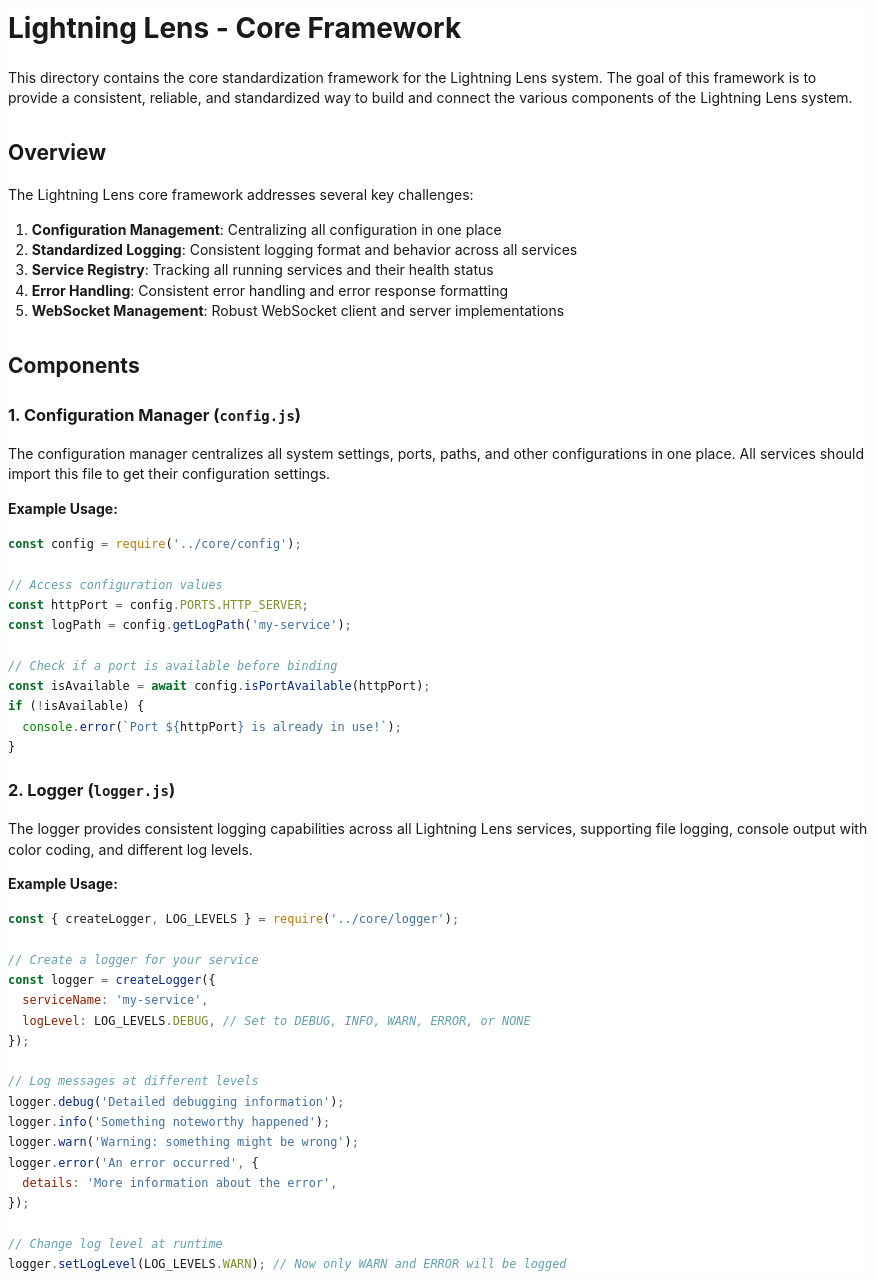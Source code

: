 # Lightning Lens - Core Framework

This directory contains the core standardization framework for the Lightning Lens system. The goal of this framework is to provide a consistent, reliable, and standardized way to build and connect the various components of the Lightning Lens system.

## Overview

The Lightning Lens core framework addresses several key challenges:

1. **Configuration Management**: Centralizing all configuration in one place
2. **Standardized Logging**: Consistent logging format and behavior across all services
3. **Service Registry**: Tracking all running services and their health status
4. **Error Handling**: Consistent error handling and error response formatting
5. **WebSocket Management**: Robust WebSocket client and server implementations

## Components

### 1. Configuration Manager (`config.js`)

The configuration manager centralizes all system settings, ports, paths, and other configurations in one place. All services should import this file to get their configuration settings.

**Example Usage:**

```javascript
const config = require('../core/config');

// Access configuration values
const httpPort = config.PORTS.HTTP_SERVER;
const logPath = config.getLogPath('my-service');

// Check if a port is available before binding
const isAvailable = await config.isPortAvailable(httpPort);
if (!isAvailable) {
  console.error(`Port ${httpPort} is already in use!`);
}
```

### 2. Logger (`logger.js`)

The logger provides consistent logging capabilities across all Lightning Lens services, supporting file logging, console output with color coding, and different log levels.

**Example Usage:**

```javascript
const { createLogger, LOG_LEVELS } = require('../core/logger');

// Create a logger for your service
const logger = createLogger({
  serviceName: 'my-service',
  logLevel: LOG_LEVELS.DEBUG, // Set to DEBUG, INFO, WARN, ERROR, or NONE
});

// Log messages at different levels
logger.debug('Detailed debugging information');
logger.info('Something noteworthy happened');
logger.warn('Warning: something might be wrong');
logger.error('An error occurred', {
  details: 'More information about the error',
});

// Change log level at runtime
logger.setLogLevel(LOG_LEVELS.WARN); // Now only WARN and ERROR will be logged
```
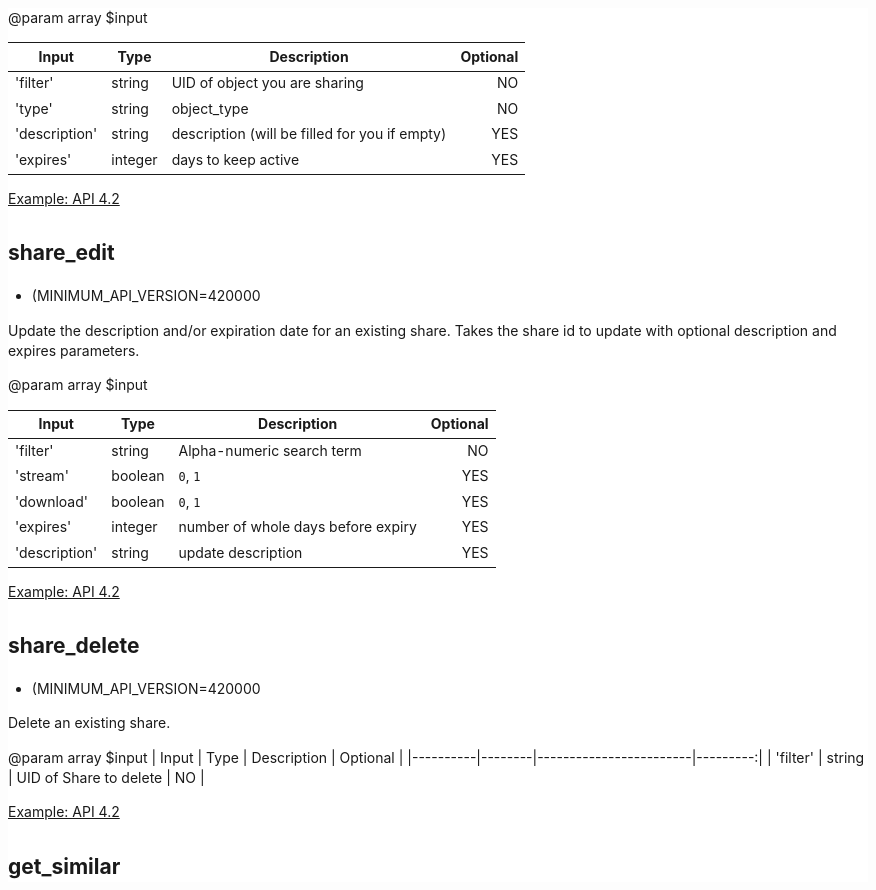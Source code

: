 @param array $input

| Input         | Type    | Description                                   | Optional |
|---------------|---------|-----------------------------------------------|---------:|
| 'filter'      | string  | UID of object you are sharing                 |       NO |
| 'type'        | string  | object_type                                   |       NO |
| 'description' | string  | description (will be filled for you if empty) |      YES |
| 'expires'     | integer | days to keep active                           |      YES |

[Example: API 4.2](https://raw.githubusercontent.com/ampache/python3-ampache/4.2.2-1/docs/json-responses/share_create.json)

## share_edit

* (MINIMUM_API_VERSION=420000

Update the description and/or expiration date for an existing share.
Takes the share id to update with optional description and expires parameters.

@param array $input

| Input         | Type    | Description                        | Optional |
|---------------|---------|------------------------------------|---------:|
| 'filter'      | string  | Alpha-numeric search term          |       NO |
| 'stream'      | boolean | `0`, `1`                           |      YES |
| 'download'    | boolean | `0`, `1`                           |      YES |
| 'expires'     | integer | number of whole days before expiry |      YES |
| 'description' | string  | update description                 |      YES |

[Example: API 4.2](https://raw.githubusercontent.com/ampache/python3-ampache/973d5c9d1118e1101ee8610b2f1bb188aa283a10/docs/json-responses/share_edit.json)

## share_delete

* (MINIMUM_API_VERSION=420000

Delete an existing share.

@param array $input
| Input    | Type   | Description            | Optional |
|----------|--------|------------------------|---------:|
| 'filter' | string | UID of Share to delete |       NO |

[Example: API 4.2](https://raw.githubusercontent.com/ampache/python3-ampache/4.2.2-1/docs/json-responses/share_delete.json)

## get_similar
---
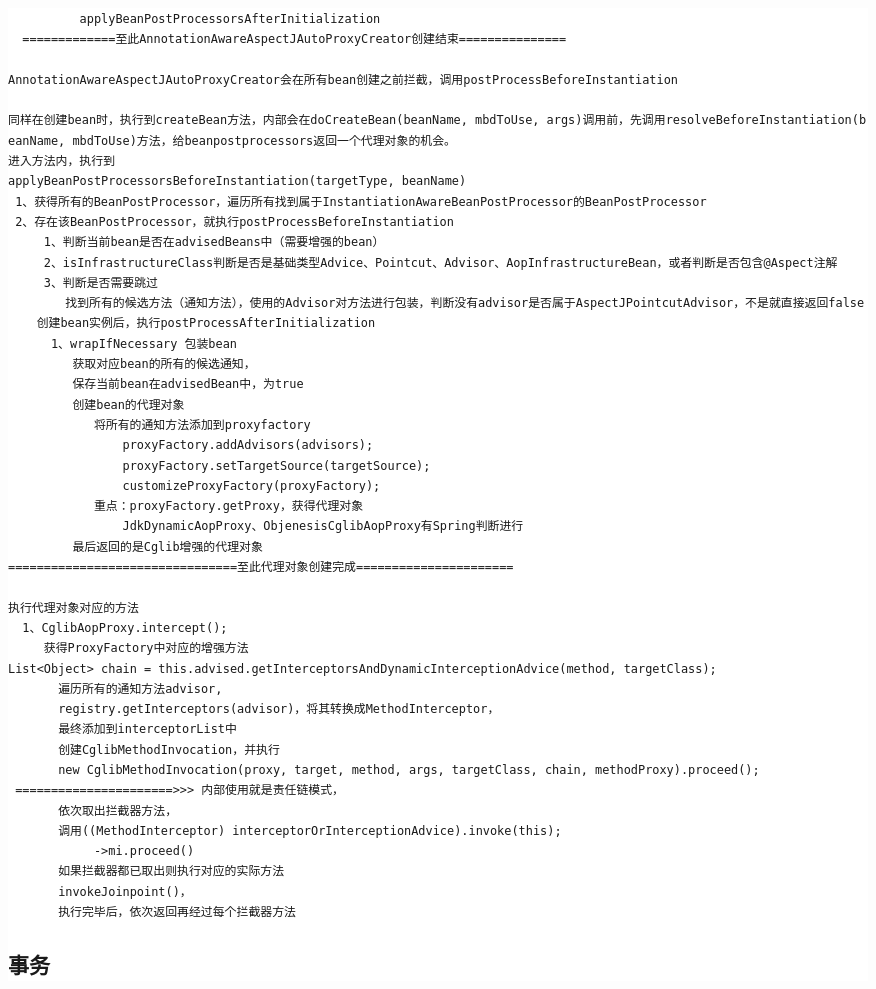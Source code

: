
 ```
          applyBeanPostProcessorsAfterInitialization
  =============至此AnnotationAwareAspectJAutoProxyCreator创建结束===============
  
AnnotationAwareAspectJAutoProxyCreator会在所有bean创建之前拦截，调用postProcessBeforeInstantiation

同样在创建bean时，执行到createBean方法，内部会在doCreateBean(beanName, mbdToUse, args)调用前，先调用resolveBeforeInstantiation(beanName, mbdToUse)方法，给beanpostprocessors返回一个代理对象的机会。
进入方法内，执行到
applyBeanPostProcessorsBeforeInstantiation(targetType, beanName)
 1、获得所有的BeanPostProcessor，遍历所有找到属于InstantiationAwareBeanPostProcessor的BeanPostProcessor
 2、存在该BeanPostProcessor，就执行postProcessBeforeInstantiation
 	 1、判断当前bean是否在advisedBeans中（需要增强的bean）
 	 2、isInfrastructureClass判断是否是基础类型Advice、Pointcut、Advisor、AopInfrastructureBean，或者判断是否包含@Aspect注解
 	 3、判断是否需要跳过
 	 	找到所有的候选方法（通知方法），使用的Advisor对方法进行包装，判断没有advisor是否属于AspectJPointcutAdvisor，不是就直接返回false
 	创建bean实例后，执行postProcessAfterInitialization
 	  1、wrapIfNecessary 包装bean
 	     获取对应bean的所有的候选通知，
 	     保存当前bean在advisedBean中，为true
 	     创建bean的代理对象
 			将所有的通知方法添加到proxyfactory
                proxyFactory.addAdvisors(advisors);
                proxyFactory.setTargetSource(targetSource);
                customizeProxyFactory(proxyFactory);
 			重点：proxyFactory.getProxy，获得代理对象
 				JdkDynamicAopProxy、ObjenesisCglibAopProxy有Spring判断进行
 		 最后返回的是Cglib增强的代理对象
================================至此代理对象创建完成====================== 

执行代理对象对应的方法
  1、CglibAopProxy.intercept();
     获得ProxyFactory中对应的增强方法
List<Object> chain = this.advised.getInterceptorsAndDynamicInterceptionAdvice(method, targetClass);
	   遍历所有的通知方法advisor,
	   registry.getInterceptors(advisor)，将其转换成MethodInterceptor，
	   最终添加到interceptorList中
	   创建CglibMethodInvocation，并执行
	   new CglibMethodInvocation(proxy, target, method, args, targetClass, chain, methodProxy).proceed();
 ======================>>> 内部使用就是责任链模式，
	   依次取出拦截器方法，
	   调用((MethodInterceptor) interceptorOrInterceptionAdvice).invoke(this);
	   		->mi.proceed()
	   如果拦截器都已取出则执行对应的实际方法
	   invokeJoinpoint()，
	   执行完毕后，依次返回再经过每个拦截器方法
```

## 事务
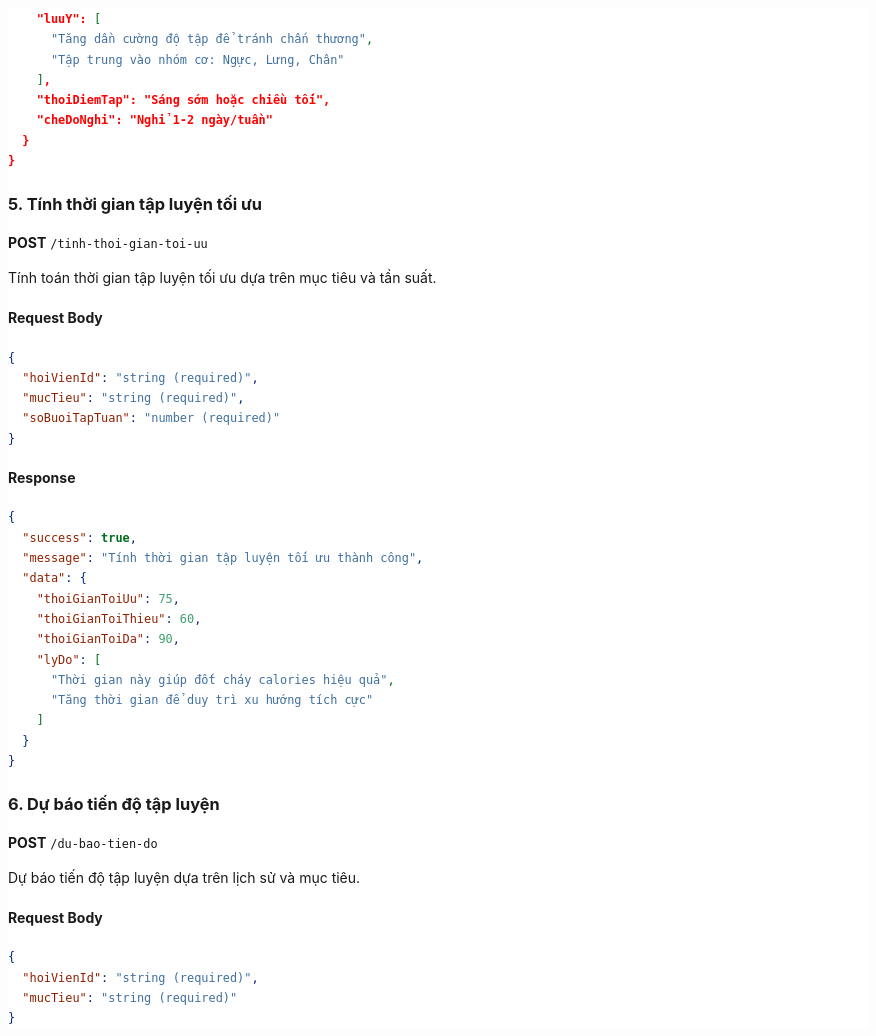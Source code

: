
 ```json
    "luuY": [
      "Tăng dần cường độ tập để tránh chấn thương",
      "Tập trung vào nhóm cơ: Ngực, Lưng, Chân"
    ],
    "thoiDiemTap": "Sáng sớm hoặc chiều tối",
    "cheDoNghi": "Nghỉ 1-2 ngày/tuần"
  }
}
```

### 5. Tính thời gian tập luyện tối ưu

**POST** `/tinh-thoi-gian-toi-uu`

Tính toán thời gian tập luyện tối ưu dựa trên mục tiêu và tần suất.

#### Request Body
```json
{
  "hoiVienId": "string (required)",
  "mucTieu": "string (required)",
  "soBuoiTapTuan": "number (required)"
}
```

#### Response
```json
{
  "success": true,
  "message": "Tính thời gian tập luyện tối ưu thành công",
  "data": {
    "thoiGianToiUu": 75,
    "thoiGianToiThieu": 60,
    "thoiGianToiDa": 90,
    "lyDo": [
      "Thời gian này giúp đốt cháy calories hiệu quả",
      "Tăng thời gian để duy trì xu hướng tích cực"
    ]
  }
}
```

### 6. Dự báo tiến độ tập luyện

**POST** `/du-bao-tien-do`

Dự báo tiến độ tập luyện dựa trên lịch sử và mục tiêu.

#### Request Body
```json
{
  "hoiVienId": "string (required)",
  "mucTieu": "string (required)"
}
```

◆ WORK TASK ◆
Search the material above for the word "required", then copy each line that holds it.

◆ PROBLEM SOLUTION ◆
  "hoiVienId": "string (required)",
  "mucTieu": "string (required)",
  "soBuoiTapTuan": "number (required)"
  "hoiVienId": "string (required)",
  "mucTieu": "string (required)"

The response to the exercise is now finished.